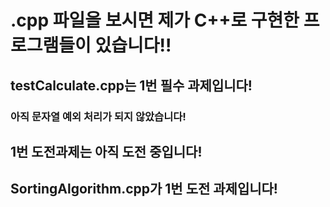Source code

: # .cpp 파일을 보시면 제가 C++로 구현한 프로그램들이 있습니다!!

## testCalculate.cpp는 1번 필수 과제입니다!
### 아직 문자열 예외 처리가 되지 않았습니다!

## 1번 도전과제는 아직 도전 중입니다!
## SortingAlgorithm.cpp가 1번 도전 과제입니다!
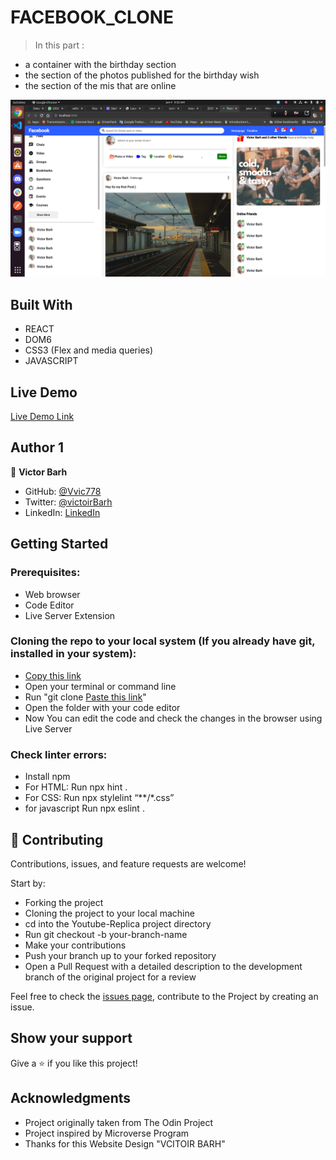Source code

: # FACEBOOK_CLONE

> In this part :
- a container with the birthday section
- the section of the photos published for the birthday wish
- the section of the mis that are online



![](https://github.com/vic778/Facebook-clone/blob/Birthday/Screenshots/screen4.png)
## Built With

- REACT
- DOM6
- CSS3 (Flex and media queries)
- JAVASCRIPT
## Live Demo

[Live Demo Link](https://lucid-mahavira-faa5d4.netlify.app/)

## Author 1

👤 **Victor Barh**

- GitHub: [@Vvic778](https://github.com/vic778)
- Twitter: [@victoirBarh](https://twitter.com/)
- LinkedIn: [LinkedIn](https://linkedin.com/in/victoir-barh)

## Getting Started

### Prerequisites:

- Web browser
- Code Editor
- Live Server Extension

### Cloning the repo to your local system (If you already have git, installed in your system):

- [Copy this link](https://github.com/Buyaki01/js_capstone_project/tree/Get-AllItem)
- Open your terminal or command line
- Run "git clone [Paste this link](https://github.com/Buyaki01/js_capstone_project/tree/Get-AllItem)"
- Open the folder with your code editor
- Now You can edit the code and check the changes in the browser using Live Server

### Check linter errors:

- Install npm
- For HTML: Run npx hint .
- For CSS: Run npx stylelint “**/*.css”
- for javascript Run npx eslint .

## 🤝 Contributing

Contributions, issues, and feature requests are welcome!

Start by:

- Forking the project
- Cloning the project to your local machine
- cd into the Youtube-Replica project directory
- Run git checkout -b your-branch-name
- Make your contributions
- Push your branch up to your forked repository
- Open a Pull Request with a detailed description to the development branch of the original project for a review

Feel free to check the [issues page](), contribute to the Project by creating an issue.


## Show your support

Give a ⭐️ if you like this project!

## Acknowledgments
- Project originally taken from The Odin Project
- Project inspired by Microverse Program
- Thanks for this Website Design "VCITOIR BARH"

========================================================================

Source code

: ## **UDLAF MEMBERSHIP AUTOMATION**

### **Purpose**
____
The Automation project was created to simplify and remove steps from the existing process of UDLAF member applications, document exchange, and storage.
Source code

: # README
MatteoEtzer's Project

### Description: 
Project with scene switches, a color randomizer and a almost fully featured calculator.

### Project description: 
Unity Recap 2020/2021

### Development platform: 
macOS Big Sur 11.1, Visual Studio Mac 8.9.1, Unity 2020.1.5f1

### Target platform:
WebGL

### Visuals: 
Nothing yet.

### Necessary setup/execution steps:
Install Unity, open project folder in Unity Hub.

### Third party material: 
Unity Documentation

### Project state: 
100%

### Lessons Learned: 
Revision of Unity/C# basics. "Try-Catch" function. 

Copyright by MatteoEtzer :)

========================================================================

▸ **PROBLEM STATEMENT**
What is the number of lines in the records that hold the word "from"? Answer with that number only.

▸ **EXERCISE RESULT**
2